Thioredoxin


Thioredoxin is a class of small redox proteins known to be present in all organisms. It plays a role in many important biological processes, including redox signaling. In humans, thioredoxins are encoded by TXN and TXN2 genes. Loss-of-function mutation of either of the two human thioredoxin genes is lethal at the four-cell stage of the developing embryo. Although not entirely understood, thioredoxin plays a central role in humans and is increasingly linked to medicine through their response to reactive oxygen species. In plants, thioredoxins regulate a spectrum of critical functions, ranging from photosynthesis to growth, flowering and the development and germination of seeds. They have also recently been found to play a role in cell-to-cell communication.

Function

Thioredoxins are proteins that act as antioxidants by facilitating the reduction of other proteins by cysteine thiol-disulfide exchange. Thioredoxins are found in nearly all known organisms and are essential for life in mammals.
Thioredoxin is a 12-kD oxidoreductase enzyme containing a dithiol-disulfide active site. It is ubiquitous and found in many organisms from plants and bacteria to mammals. Multiple in vitro substrates for thioredoxin have been identified, including ribonuclease, choriogonadotropins, coagulation factors, glucocorticoid receptor, and insulin. Reduction of insulin is classically used as an activity test.
Thioredoxins are characterized at the level of their amino acid sequence by the presence of two vicinal cysteines in a CXXC motif. These two cysteines are the key to the ability of thioredoxin to reduce other proteins. Thioredoxin proteins also have a characteristic tertiary structure termed the thioredoxin fold.
The thioredoxins are kept in the reduced state by the flavoenzyme thioredoxin reductase, in a NADPH-dependent reaction. Thioredoxins act as electron donors to peroxidases and ribonucleotide reductase. The related glutaredoxins share many of the functions of thioredoxins, but are reduced by glutathione rather than a specific reductase.
The benefit of thioredoxins to reduce oxidative stress is shown by transgenic mice that overexpress thioredoxin, are more resistant to inflammation, and live 35% longer — supporting the free radical theory of aging. However, the controls of this study were short lived, which may have contributed to the apparent increase in longevity. Trx1 can regulate non-redox post-translational modifications.. In the mice with cardiac-specific overexpression of Trx1, the proteomics study found that SET and MYND domain-containing protein 1, a lysine methyltransferase highly expressed in cardiac and other muscle tissues, is also upregulated.

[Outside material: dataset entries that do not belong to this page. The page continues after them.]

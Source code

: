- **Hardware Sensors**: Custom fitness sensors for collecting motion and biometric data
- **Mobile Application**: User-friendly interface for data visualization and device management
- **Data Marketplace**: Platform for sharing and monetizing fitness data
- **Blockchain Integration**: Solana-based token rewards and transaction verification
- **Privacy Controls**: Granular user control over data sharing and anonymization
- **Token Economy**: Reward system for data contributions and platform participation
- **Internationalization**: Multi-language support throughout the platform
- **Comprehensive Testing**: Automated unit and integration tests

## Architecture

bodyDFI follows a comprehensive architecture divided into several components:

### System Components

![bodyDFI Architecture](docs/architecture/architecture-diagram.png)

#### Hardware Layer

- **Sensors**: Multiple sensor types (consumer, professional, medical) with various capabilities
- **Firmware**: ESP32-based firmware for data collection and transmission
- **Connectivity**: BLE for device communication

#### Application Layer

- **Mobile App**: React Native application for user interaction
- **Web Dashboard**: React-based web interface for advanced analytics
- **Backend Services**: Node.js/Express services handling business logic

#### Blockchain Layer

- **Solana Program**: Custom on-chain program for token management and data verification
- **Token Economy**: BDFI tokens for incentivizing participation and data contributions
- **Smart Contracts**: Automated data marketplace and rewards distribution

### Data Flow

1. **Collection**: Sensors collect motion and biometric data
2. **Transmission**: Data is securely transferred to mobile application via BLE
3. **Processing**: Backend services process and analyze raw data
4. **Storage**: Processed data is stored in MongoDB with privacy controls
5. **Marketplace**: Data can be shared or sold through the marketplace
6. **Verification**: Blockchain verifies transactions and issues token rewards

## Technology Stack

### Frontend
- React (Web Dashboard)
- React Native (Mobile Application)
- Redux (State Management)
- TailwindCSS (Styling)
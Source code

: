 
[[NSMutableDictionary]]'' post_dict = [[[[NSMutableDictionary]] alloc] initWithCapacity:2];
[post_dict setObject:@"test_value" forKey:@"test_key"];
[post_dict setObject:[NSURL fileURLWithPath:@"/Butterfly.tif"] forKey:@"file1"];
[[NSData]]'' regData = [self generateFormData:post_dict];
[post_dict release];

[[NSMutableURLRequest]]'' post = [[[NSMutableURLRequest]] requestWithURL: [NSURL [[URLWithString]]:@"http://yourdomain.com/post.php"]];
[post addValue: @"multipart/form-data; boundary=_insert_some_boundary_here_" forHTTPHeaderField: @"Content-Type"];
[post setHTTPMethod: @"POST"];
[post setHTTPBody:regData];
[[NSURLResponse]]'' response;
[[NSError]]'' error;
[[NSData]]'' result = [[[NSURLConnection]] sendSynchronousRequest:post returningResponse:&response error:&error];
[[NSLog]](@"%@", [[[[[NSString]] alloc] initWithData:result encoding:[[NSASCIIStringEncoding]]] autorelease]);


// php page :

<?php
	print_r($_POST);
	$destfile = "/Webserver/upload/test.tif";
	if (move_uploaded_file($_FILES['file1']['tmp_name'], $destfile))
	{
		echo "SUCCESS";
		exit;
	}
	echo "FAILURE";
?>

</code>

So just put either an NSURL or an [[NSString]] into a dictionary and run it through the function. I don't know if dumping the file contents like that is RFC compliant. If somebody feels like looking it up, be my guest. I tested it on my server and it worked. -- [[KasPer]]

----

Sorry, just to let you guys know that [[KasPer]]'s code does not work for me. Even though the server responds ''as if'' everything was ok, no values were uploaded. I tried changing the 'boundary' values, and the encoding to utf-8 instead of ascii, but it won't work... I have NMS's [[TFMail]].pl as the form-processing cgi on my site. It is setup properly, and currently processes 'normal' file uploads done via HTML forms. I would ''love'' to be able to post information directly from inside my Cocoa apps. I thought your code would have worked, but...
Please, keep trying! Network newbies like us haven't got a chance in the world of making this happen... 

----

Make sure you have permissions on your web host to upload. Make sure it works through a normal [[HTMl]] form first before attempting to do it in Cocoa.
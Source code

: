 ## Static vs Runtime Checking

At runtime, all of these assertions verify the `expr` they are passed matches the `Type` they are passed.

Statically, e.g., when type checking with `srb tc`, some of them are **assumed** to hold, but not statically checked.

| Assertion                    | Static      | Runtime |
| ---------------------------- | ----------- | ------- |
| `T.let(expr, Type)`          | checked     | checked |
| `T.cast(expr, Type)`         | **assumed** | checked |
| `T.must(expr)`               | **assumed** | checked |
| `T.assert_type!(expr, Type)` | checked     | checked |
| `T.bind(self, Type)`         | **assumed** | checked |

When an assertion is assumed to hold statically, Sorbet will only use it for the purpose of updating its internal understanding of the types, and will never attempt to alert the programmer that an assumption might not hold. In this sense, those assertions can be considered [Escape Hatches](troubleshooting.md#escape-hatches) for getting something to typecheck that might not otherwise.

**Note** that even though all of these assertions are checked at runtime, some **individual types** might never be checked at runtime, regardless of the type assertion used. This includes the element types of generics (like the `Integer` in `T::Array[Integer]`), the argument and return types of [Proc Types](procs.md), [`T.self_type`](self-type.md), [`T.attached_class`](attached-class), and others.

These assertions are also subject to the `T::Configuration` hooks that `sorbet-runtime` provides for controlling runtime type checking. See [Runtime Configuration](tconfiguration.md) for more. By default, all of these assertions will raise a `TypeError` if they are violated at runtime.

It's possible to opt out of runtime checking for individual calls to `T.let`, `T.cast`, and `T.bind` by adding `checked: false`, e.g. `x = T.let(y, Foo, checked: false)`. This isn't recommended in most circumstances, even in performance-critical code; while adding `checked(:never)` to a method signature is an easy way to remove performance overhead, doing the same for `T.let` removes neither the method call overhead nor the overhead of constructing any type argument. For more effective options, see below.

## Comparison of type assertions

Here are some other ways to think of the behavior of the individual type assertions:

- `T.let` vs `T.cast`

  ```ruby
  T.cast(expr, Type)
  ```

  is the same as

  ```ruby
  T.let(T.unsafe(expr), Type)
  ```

This suggests that Trx1 may also play an role in protein methylation via regulating SMYD1 expression, which is independent of its oxidoreductase activity.
Plants have an unusually complex complement of Trxs composed of six well-defined types that reside in different cell compartments and function in an array of processes. In 2010 it was discovered for the first time that thioredoxin proteins are able to move from cell to cell, representing a novel form of cellular communication in plants.

Mechanism of action

The primary function of Thioredoxin is the reduction of oxidized cysteine residues and the cleavage of disulfide bonds. For Trx1, this process begins by attack of Cys32, one of the residues conserved in the thioredoxin CXXC motif, onto the oxidized group of the substrate. Almost immediately after this event Cys35, the other conserved Cys residue in Trx1, forms a disulfide bond with Cys32, thereby transferring 2 electrons to the substrate which is now in its reduced form. Oxidized Trx1 is then reduced by thioredoxin reductase, which in turn is reduced by NADPH as described above.

Interactions

Thioredoxin has been shown to interact with:
Trx1 has been shown to downregulate cardiac hypertrophy, the thickening of the walls of the lower heart chambers, by interactions with several different targets. Trx1 upregulates the transcriptional activity of nuclear respiratory factors 1 and 2 and stimulates the expression of peroxisome proliferator-activated receptor γ coactivator 1-α. Furthermore, Trx1 reduces two cysteine residues in histone deacetylase 4, which allows HDAC4 to be imported from the cytosol, where the oxidized form resides, into the nucleus. Once in the nucleus, reduced HDAC4 downregulates the activity of transcription factors such as NFAT that mediate cardiac hypertrophy. Trx 1 also controls microRNA levels in the heart and has been found to inhibit cardiac hypertrophy by upregulating miR-98/let-7. Trx1 can regulate the expression level of SMYD1, thus may indirectly modulate protein methylation for purpose of cardiac protection.

Thioredoxin in skin care

Thioredoxin is used in skin care products as an antioxidant in conjunction with glutaredoxin and glutathione.